# Data records
***

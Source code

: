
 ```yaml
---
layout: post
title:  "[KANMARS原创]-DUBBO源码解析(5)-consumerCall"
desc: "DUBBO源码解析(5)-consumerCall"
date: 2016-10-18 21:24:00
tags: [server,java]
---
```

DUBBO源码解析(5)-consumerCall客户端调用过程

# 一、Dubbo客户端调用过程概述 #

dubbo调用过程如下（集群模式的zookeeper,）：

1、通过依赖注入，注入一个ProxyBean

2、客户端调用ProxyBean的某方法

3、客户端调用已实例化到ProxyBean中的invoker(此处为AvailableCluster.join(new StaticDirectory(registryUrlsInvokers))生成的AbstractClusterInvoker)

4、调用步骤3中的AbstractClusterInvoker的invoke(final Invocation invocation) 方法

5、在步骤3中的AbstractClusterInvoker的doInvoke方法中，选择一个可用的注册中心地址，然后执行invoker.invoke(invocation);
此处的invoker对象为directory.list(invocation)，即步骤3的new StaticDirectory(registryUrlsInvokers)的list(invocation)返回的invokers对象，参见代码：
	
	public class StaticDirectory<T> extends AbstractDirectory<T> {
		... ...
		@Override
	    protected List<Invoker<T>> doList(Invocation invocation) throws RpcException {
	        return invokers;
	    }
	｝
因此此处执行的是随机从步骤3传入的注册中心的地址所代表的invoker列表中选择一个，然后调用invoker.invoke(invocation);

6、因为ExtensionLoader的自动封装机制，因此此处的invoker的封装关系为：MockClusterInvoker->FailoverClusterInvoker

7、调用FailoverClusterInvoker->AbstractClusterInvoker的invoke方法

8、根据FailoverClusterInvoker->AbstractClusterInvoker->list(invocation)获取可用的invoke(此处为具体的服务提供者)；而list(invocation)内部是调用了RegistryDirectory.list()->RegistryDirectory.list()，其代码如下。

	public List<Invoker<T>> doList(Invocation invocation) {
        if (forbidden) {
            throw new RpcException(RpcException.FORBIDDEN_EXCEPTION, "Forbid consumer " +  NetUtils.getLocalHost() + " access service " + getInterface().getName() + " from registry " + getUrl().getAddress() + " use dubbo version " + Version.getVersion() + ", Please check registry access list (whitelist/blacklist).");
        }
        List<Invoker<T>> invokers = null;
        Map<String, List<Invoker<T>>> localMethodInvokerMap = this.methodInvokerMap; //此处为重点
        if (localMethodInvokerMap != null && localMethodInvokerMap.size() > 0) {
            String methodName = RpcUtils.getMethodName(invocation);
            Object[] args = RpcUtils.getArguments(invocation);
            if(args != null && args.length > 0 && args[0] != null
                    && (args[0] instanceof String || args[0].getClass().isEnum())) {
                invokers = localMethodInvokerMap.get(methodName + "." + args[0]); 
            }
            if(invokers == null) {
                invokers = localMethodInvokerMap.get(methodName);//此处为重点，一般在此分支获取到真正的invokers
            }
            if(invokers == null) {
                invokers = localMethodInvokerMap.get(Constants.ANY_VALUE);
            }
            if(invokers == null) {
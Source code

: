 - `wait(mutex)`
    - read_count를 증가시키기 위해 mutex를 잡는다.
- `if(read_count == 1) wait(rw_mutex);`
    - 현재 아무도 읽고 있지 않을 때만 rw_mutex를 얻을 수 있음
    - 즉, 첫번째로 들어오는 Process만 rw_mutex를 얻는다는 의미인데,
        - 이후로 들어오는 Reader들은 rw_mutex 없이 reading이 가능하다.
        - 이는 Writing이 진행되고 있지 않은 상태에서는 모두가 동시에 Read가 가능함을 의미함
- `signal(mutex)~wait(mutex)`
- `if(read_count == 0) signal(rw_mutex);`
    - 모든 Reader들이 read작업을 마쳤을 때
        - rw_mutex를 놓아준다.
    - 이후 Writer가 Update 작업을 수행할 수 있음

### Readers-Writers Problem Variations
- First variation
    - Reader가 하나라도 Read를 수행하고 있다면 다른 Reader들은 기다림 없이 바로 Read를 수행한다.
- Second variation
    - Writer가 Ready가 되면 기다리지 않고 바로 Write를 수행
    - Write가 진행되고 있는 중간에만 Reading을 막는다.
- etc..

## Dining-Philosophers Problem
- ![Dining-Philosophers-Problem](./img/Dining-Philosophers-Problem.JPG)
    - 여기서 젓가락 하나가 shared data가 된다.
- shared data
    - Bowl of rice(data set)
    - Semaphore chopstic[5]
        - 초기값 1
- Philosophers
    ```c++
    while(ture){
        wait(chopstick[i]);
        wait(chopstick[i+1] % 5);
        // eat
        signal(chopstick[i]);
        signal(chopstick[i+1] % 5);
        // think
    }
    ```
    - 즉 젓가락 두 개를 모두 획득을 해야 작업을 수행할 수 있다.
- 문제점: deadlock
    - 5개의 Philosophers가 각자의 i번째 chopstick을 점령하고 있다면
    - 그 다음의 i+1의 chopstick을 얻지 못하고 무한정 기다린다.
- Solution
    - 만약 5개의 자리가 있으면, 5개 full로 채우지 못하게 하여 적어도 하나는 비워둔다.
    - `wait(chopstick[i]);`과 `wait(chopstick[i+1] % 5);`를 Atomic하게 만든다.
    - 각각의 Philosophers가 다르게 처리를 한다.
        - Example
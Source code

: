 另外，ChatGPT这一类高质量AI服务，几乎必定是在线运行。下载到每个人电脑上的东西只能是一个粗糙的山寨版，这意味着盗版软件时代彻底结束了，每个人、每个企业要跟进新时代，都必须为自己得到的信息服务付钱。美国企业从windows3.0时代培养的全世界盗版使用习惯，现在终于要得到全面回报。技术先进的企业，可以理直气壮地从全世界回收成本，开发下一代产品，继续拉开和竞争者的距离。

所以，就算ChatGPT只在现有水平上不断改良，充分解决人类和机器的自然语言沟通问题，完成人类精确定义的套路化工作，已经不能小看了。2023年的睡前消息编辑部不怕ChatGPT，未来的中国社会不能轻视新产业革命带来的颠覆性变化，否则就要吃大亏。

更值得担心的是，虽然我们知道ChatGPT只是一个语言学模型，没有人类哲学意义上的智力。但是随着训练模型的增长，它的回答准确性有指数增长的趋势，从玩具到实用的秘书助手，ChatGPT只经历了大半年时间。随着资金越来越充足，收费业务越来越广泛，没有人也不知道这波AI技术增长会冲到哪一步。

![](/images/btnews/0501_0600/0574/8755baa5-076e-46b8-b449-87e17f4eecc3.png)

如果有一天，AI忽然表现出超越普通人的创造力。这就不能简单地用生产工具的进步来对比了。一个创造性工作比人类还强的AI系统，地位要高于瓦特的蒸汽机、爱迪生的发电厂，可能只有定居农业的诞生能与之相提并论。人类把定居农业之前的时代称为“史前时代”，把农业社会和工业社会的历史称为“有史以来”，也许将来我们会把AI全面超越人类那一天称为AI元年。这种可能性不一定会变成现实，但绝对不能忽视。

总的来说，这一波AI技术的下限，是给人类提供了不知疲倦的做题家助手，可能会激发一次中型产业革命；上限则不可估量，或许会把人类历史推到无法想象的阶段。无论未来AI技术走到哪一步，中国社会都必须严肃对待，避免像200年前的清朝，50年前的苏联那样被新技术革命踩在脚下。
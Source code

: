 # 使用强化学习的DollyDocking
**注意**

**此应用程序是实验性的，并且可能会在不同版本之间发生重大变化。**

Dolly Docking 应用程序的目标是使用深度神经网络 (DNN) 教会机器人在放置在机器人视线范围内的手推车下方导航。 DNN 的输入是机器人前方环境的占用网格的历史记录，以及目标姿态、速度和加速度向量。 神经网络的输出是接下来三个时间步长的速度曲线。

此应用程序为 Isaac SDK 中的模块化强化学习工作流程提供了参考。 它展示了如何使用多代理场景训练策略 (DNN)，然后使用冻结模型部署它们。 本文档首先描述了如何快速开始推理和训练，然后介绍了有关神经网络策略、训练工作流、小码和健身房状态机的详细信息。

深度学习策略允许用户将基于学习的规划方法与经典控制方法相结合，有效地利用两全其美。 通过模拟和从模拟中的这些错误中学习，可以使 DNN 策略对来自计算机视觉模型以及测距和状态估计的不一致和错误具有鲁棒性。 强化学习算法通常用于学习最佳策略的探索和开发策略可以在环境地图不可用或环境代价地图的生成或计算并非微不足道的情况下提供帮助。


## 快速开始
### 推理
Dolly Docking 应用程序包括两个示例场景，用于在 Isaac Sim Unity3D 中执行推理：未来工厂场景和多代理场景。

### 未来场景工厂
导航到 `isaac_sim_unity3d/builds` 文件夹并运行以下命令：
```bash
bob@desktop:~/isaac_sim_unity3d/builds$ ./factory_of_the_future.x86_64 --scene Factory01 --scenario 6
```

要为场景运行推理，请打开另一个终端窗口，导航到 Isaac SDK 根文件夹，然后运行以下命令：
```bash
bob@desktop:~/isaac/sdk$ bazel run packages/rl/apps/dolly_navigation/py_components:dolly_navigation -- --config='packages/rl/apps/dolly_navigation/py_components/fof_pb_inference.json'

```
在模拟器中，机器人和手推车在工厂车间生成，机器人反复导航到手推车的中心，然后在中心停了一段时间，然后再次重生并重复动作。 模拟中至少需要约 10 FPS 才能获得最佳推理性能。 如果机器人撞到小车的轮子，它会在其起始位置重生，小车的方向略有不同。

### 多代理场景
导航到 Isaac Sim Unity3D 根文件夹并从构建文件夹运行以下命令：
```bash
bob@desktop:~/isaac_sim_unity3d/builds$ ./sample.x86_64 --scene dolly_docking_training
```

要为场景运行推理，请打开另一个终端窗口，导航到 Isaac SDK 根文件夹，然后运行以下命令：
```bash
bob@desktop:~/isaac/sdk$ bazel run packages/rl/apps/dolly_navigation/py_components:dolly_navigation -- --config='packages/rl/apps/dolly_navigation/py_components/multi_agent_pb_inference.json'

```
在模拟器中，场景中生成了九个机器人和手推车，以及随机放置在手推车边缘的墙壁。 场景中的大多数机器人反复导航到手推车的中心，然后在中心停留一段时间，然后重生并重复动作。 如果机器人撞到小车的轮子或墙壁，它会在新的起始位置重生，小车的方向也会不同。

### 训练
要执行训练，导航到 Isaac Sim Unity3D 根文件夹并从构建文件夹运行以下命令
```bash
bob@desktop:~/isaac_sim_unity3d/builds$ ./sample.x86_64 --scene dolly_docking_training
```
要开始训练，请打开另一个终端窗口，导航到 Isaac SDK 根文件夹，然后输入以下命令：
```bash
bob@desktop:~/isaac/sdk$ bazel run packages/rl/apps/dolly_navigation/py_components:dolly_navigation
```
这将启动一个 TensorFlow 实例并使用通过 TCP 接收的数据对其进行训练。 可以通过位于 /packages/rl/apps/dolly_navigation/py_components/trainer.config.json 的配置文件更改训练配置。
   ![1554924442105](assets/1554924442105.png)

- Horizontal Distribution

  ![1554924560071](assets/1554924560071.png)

***

# What is being asked
Identify every line above with the string "packages" in it. Copy those lines.

# Reply
bob@desktop:~/isaac/sdk$ bazel run packages/rl/apps/dolly_navigation/py_components:dolly_navigation -- --config='packages/rl/apps/dolly_navigation/py_components/fof_pb_inference.json'
bob@desktop:~/isaac/sdk$ bazel run packages/rl/apps/dolly_navigation/py_components:dolly_navigation -- --config='packages/rl/apps/dolly_navigation/py_components/multi_agent_pb_inference.json'
bob@desktop:~/isaac/sdk$ bazel run packages/rl/apps/dolly_navigation/py_components:dolly_navigation
这将启动一个 TensorFlow 实例并使用通过 TCP 接收的数据对其进行训练。 可以通过位于 /packages/rl/apps/dolly_navigation/py_components/trainer.config.json 的配置文件更改训练配置。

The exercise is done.